Please restate the records that follow exactly, skipping their images.

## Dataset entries
○ ○ ○
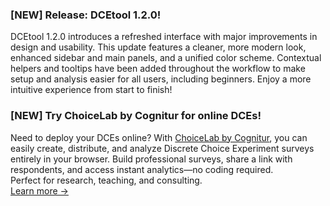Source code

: ### [NEW] Release: DCEtool 1.2.0!

DCEtool 1.2.0 introduces a refreshed interface with major improvements in design and usability. This update features a cleaner, more modern look, enhanced sidebar and main panels, and a unified color scheme. Contextual helpers and tooltips have been added throughout the workflow to make setup and analysis easier for all users, including beginners. Enjoy a more intuitive experience from start to finish!

### [NEW] Try ChoiceLab by Cognitur for online DCEs!

Need to deploy your DCEs online? With [ChoiceLab by Cognitur](https://cognitur.net/cl), you can easily create, distribute, and analyze Discrete Choice Experiment surveys entirely in your browser. Build professional surveys, share a link with respondents, and access instant analytics—no coding required.  
Perfect for research, teaching, and consulting.  
[Learn more →](https://cognitur.net/cl)

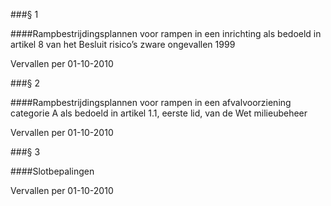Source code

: <meta http-equiv='Content-Type' content='text/html; charset=utf-8' />

###§ 1 

####Rampbestrijdingsplannen voor rampen in een inrichting als bedoeld in artikel 8 van het Besluit risico’s zware ongevallen 1999

Vervallen per 01-10-2010 

###§ 2 

####Rampbestrijdingsplannen voor rampen in een afvalvoorziening categorie A als bedoeld in artikel 1.1, eerste lid, van de Wet milieubeheer

Vervallen per 01-10-2010 

###§ 3 

####Slotbepalingen

Vervallen per 01-10-2010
○ ○ ○
## ANSWER SPACE
Source code

: ### [NEW] Release: DCEtool 1.2.0!

DCEtool 1.2.0 introduces a refreshed interface with major improvements in design and usability. This update features a cleaner, more modern look, enhanced sidebar and main panels, and a unified color scheme. Contextual helpers and tooltips have been added throughout the workflow to make setup and analysis easier for all users, including beginners. Enjoy a more intuitive experience from start to finish!

### [NEW] Try ChoiceLab by Cognitur for online DCEs!

Need to deploy your DCEs online? With [ChoiceLab by Cognitur](https://cognitur.net/cl), you can easily create, distribute, and analyze Discrete Choice Experiment surveys entirely in your browser. Build professional surveys, share a link with respondents, and access instant analytics—no coding required.  
Perfect for research, teaching, and consulting.  
[Learn more →](https://cognitur.net/cl)

Source code

: <meta http-equiv='Content-Type' content='text/html; charset=utf-8' />

###§ 1 

####Rampbestrijdingsplannen voor rampen in een inrichting als bedoeld in artikel 8 van het Besluit risico’s zware ongevallen 1999

Vervallen per 01-10-2010 

###§ 2 

####Rampbestrijdingsplannen voor rampen in een afvalvoorziening categorie A als bedoeld in artikel 1.1, eerste lid, van de Wet milieubeheer

Vervallen per 01-10-2010 

###§ 3 

####Slotbepalingen

Vervallen per 01-10-2010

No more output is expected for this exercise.